§ INFORMATION SUPPLIED

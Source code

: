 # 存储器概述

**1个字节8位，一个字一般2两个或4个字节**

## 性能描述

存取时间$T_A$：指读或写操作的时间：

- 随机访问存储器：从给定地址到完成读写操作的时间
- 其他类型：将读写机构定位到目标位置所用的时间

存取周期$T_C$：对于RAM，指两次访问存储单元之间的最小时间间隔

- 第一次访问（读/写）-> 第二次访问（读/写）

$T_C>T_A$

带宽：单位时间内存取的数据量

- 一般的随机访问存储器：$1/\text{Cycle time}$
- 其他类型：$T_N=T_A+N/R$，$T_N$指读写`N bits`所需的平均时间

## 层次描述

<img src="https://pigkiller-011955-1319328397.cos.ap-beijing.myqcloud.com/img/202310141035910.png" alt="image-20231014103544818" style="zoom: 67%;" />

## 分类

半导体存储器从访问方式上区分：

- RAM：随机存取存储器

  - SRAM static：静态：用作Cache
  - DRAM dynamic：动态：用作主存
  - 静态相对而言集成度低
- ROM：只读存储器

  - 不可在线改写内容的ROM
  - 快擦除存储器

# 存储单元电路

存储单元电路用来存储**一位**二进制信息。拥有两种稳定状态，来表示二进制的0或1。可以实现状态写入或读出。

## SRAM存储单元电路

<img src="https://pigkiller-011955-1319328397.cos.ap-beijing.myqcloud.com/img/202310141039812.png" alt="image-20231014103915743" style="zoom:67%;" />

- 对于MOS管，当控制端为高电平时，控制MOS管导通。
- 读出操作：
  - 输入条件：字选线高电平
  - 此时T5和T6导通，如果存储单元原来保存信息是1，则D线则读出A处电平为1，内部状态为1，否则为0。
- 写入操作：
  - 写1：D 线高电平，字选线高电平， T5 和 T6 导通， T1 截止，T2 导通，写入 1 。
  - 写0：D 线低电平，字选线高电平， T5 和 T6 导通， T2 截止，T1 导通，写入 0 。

§ DIRECTIONS
Only the lines from the first line of the records through the line with "- ROM：只读存储器" should be reproduced, exactly and with nothing added.

§ RESPONSE TO THE TASK
Source code

: # 存储器概述

**1个字节8位，一个字一般2两个或4个字节**

## 性能描述

存取时间$T_A$：指读或写操作的时间：

- 随机访问存储器：从给定地址到完成读写操作的时间
- 其他类型：将读写机构定位到目标位置所用的时间

存取周期$T_C$：对于RAM，指两次访问存储单元之间的最小时间间隔

- 第一次访问（读/写）-> 第二次访问（读/写）

$T_C>T_A$

带宽：单位时间内存取的数据量

- 一般的随机访问存储器：$1/\text{Cycle time}$
- 其他类型：$T_N=T_A+N/R$，$T_N$指读写`N bits`所需的平均时间

## 层次描述

<img src="https://pigkiller-011955-1319328397.cos.ap-beijing.myqcloud.com/img/202310141035910.png" alt="image-20231014103544818" style="zoom: 67%;" />

## 分类

半导体存储器从访问方式上区分：

- RAM：随机存取存储器

  - SRAM static：静态：用作Cache
  - DRAM dynamic：动态：用作主存
  - 静态相对而言集成度低
- ROM：只读存储器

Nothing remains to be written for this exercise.